For completing your balance sheet and adding up your total assets we could argue that it doesn’t really matter. Just pick the currency you use the most and convert all values to that. However from a financial planning perspective there is a clear rule: Your base currency is the currency you are going to spend the money in. If you are just going to live in Japan for a few years and then move back to your home country permanently, then the fact that you earn in yen is largely irrelevant. You will need to plan in the currency of your home country as that’s where you will spend the money. This is important to help manage currency risk. It would be a shame to build up a tidy sum in assets in JPY, only to find when you move back home and need to start using the money, that the yen has crashed and you are getting a really bad deal on the exchange rate.
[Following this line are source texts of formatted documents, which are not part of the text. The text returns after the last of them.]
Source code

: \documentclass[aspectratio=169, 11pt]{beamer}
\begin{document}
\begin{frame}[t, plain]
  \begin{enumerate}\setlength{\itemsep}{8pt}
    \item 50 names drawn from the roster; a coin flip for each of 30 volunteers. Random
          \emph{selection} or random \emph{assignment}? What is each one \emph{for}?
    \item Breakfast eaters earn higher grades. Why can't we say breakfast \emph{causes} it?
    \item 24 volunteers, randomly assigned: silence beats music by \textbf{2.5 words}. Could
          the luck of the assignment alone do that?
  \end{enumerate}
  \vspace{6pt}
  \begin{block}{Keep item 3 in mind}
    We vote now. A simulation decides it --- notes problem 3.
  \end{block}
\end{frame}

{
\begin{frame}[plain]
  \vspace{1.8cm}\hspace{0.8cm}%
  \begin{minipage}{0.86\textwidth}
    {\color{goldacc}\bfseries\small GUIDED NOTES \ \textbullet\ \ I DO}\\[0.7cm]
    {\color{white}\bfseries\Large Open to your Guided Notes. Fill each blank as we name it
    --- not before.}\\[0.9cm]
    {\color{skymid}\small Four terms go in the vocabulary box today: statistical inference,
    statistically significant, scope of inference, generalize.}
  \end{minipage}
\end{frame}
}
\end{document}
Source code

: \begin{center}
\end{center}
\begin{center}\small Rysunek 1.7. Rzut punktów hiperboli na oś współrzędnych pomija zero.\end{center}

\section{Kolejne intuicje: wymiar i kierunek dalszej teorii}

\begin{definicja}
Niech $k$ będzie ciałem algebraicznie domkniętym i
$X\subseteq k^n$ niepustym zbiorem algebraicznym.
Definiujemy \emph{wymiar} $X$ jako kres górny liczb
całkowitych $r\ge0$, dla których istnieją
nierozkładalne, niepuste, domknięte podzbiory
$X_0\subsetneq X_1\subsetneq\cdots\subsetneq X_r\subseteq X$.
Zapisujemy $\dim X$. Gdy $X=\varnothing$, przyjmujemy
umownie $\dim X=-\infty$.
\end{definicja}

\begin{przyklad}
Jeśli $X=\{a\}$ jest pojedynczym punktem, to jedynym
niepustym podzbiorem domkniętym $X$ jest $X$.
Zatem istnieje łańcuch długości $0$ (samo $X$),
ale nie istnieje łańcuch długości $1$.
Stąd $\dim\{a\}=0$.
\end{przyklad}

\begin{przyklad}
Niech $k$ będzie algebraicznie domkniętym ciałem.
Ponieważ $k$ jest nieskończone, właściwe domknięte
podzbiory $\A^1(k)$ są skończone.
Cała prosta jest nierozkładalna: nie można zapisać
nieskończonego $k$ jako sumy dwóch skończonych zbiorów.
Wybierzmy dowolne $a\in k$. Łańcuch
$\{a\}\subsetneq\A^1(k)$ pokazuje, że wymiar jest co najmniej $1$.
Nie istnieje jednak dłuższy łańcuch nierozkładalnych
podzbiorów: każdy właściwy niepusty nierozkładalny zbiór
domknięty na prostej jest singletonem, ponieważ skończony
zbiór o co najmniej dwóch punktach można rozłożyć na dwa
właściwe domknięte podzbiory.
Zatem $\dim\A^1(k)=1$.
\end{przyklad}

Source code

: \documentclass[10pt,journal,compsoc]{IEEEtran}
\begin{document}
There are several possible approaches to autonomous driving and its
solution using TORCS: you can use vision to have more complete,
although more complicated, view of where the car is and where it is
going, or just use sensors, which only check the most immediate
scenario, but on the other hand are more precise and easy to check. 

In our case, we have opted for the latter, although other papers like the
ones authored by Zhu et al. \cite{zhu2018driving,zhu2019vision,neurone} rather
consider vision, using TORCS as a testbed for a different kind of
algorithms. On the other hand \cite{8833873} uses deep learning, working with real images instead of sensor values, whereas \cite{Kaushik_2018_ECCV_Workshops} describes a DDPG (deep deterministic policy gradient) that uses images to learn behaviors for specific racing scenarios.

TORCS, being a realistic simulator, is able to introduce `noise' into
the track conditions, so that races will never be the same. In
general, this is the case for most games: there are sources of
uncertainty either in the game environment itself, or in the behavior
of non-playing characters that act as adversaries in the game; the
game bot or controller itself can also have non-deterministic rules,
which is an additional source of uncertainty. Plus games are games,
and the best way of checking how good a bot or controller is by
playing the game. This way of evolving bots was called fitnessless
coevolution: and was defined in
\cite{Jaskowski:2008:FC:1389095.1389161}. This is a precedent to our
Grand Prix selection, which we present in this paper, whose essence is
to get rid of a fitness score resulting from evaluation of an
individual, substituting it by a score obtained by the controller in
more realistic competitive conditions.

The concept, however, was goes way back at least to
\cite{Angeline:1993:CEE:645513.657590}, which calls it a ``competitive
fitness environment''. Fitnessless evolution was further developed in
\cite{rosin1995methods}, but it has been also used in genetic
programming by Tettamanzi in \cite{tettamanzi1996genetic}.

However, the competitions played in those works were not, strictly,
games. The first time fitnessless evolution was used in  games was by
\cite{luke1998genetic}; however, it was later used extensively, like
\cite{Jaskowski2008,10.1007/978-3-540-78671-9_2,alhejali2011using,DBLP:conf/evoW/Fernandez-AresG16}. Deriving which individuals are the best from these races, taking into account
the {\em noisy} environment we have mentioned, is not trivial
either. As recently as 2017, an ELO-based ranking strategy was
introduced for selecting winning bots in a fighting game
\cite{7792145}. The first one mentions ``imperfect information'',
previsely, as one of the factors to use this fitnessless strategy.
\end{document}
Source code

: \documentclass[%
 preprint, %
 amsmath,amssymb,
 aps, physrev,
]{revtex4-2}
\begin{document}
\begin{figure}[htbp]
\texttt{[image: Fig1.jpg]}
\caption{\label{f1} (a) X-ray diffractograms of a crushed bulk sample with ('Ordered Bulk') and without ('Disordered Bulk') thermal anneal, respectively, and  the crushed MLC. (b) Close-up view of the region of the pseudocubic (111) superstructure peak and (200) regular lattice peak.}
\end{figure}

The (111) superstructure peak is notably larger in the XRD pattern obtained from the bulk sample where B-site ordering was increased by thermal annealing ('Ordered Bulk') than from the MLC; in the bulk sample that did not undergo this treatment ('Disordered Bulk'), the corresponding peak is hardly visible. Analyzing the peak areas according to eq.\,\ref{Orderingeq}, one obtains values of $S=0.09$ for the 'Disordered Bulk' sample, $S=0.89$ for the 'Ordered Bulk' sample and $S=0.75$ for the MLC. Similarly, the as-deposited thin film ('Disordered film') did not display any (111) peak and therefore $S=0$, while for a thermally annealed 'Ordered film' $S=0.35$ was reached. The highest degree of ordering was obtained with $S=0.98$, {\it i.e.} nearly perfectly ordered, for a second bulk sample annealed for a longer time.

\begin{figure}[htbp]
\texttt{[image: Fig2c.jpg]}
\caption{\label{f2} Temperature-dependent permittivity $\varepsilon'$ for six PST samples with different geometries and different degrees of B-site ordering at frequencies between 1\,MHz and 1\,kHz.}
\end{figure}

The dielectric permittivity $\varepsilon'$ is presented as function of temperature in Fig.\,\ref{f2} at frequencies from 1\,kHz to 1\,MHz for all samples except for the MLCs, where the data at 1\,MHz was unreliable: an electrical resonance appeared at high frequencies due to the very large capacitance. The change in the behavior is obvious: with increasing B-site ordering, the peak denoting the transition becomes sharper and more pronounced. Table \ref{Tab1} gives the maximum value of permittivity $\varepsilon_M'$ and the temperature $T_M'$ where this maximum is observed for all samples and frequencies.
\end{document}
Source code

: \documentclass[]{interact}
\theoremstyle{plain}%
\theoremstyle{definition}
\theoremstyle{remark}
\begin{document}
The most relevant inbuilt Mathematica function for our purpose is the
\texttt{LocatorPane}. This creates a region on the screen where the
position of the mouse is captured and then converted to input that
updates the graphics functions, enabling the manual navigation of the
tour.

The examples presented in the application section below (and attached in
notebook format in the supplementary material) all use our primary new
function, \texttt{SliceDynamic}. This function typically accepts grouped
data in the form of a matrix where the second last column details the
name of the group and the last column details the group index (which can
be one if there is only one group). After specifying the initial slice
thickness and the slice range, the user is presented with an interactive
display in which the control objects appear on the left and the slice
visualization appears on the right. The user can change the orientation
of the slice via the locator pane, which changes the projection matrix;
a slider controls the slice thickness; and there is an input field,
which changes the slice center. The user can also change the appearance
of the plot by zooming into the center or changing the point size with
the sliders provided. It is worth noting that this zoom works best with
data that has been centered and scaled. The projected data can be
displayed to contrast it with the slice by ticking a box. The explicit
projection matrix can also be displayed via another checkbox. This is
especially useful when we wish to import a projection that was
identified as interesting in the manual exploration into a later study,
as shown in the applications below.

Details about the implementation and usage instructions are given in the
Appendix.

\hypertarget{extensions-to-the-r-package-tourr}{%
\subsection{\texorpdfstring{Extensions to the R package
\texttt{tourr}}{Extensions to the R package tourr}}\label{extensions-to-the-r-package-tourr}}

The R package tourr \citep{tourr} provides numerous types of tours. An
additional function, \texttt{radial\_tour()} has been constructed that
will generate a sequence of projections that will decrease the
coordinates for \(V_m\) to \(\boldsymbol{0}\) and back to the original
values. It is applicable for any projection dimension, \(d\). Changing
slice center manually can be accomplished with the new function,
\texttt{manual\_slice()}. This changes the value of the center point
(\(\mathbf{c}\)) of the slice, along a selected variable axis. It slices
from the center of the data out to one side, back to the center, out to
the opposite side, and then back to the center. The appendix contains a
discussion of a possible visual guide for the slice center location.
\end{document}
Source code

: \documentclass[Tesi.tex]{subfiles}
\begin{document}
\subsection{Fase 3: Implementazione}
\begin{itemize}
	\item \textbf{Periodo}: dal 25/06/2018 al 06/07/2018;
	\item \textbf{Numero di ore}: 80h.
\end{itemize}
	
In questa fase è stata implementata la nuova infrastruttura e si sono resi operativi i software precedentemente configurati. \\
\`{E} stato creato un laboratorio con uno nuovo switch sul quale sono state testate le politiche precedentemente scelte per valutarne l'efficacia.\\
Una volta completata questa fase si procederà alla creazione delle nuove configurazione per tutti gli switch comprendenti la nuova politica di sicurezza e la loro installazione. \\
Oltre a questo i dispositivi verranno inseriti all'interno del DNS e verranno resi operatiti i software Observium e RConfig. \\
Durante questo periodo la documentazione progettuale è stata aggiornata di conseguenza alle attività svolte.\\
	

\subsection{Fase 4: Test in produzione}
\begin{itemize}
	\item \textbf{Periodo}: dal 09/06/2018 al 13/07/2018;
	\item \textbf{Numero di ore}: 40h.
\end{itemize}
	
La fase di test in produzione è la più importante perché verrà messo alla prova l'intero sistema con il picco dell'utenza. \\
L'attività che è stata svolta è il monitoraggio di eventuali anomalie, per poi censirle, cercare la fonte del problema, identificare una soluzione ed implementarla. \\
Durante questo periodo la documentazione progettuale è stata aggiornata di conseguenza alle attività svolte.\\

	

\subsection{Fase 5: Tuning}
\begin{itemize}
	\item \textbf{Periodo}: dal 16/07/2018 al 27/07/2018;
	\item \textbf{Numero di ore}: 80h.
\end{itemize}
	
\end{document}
If you are going to stay in Japan forever and retire here it’s pretty simple. Your base currency is JPY. However, what if you plan to send your child to university in the UK and need to save for that? Yes, it’s actually possible to have multiple base currencies. In this case you would save for retirement in JPY and save to pay for your child’s education fees in GBP.
So before you start your financial profile, it’s important to work out your base currency. When you fill out your balance sheet use the currency that you are likely to spend most of the money in. Feel free to contact me if you are unsure.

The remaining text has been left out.